First, situational interpretations of a neoconservative origin play a part. According to this interpretation, the moralizing view of the most recent past occludes the view of the thousand-year history before 1933. A repressed memory of this national history, which came about under "thought prohibition," cannot lead to a positive self-image. Without collective identity, the forces of social integration would weaken. The lamented "loss of history" is even supposed to contribute to weakening the legitimation of the political system and to endanger the domestic peace and the accountability of foreign policy. This is supposed to be the reason for the compensatory endowing of higher meaning, with which history is to serve those people who have been uprooted by modernization.

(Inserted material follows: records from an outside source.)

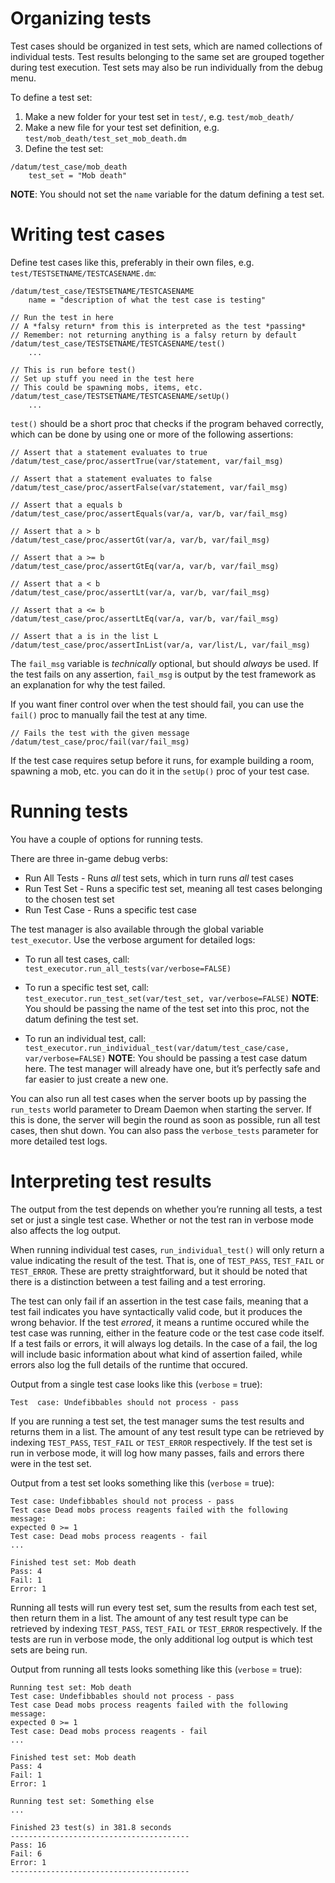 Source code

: # Organizing tests
Test cases should be organized in test sets, which are named collections of individual tests. Test results belonging to the same set are grouped together during test execution. Test sets may also be run individually from the debug menu.

To define a test set:
1.  Make a new folder for your test set in `test/`, e.g. `test/mob_death/`
2.  Make a new file for your test set definition, e.g. `test/mob_death/test_set_mob_death.dm`
4.  Define the test set:
```
/datum/test_case/mob_death  
    test_set = "Mob death"
```
**NOTE**: You should not set the `name` variable for the datum defining a test set.

# Writing test cases
Define test cases like this, preferably in their own files, e.g. `test/TESTSETNAME/TESTCASENAME.dm`:
```
/datum/test_case/TESTSETNAME/TESTCASENAME
    name = "description of what the test case is testing"  

// Run the test in here
// A *falsy return* from this is interpreted as the test *passing*
// Remember: not returning anything is a falsy return by default
/datum/test_case/TESTSETNAME/TESTCASENAME/test()
    ...

// This is run before test()
// Set up stuff you need in the test here
// This could be spawning mobs, items, etc.
/datum/test_case/TESTSETNAME/TESTCASENAME/setUp()  
    ...  
```

`test()` should be a short proc that checks if the program behaved correctly, which can be done by using one or more of the following assertions:

```
// Assert that a statement evaluates to true
/datum/test_case/proc/assertTrue(var/statement, var/fail_msg)

// Assert that a statement evaluates to false
/datum/test_case/proc/assertFalse(var/statement, var/fail_msg)  

// Assert that a equals b
/datum/test_case/proc/assertEquals(var/a, var/b, var/fail_msg)  

// Assert that a > b
/datum/test_case/proc/assertGt(var/a, var/b, var/fail_msg)  

// Assert that a >= b
/datum/test_case/proc/assertGtEq(var/a, var/b, var/fail_msg)  

// Assert that a < b
/datum/test_case/proc/assertLt(var/a, var/b, var/fail_msg)  

// Assert that a <= b
/datum/test_case/proc/assertLtEq(var/a, var/b, var/fail_msg)  

// Assert that a is in the list L
/datum/test_case/proc/assertInList(var/a, var/list/L, var/fail_msg)
```
The `fail_msg` variable is *technically* optional, but should *always* be used. If the test fails on any assertion, `fail_msg` is output by the test framework as an explanation for why the test failed.

If you want finer control over when the test should fail, you can use the `fail()` proc to manually fail the test at any time.
```
// Fails the test with the given message
/datum/test_case/proc/fail(var/fail_msg)
```

 If the test case requires setup before it runs, for example building a room, spawning a mob, etc. you can do it in the `setUp()` proc of your test case.

# Running tests
You have a couple of options for running tests.

There are three in-game debug verbs:
- Run All Tests - Runs *all* test sets, which in turn runs *all* test cases
- Run Test Set - Runs a specific test set, meaning all test cases belonging to the chosen test set
- Run Test Case - Runs a specific test case

The test manager is also available through the global variable `test_executor`. Use the verbose argument for detailed logs:
-   To run all test cases, call:
`test_executor.run_all_tests(var/verbose=FALSE)`

-   To run a specific test set, call:
`test_executor.run_test_set(var/test_set, var/verbose=FALSE)`
**NOTE**: You should be passing the name of the test set into this proc, not the datum defining the test set.

-   To run an individual test, call:
`test_executor.run_individual_test(var/datum/test_case/case, var/verbose=FALSE)`
**NOTE**: You should be passing a test case datum here. The test manager will already have one, but it’s perfectly safe and far easier to just create a new one.

You can also run all test cases when the server boots up by passing the `run_tests` world parameter to Dream Daemon when starting the server. If this is done, the server will begin the round as soon as possible, run all test cases, then shut down. You can also pass the `verbose_tests` parameter for more detailed test logs.

# Interpreting test results
The output from the test depends on whether you’re running all tests, a test set or just a single test case. Whether or not the test ran in verbose mode also affects the log output.

When running individual test cases, `run_individual_test()` will only return a value indicating the result of the test. That is, one of `TEST_PASS`, `TEST_FAIL` or `TEST_ERROR`. These are pretty straightforward, but it should be noted that there is a distinction between a test failing and a test erroring.

The test can only fail if an assertion in the test case fails, meaning that a test fail indicates you have syntactically valid code, but it produces the wrong behavior. If the test *errored*, it means a runtime occured while the test case was running, either in the feature code or the test case code itself. If a test fails or errors, it will always log details. In the case of a fail, the log will include basic information about what kind of assertion failed, while errors also log the full details of the runtime that occured.

Output from a single test case looks like this (`verbose` = true):

`Test  case: Undefibbables should not process - pass`

If you are running a test set, the test manager sums the test results and returns them in a list. The amount of any test result type can be retrieved by indexing `TEST_PASS`, `TEST_FAIL` or `TEST_ERROR` respectively. If the test set is run in verbose mode, it will log how many passes, fails and errors there were in the test set.

Output from a test set looks something like this (`verbose` = true):

```
Test case: Undefibbables should not process - pass
Test case Dead mobs process reagents failed with the following message:  
expected 0 >= 1
Test case: Dead mobs process reagents - fail
...

Finished test set: Mob death  
Pass: 4  
Fail: 1  
Error: 1
```

Running all tests will run every test set, sum the results from each test set, then return them in a list. The amount of any test result type can be retrieved by indexing `TEST_PASS`, `TEST_FAIL` or `TEST_ERROR` respectively. If the tests are run in verbose mode, the only additional log output is which test sets are being run.

Output from running all tests looks something like this (`verbose` = true):
```
Running test set: Mob death  
Test case: Undefibbables should not process - pass  
Test case Dead mobs process reagents failed with the following message:  
expected 0 >= 1  
Test case: Dead mobs process reagents - fail  
...
  
Finished test set: Mob death
Pass: 4  
Fail: 1  
Error: 1  
  
Running test set: Something else
...  
  
Finished 23 test(s) in 381.8 seconds  
----------------------------------------  
Pass: 16  
Fail: 6  
Error: 1  
----------------------------------------
```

The attempt to grasp self-identity through national history demands that the negative image of the Nazi period be relativized; for this purpose it is no longer sufficient to bracket out the period. It has to be leveled out in its onerous meaning.

Second, behind a trivializing revisionism there is a deeper motive, completely independent of a functionalist attempt à la Stürmer. About this, since I am no social psychologist, I can only offer speculations. Edith Jacobson once penetratingly formulated the psychological insight that the developing child must gradually learn to attach the experiences with the loving and nurturing mother to the experiences that come from dealing with the mother who rejects and says no. Obviously it is a long and painful process in which we learn to put together the originally competing images of good and bad parents to complex images of the same person. [ . . . ] Thus it is by no means the morally insensitive who felt themselves pressured to remove from the collective destiny in which their next of kin were involved the blemish of extraordinary moral mortgages.

The third motive lies on yet a different plane. It is the battle to reclaim encumbered traditions. Those who were born later, with their knowledge of the course of history, must confront the ambivalences that present themselves. When the view to appropriating these traditions is directed toward these ambivalences, then even the exemplary cannot be free of the retroactive power of a corrupted history. After 1945 we read Carl Schmidt, Heidegger, and Hans Freyer, even Ernst Jünger, differently than before 1933. For many people this is not easy to bear, particularly for my generation, which – after the war – stood under the intellectual influence of towering figures of this kind. That may, by the way, explain the rehabilitation efforts—not only in the Frankfurter Allgemeine Zeitung – urgently directed toward the neoconservative heritage.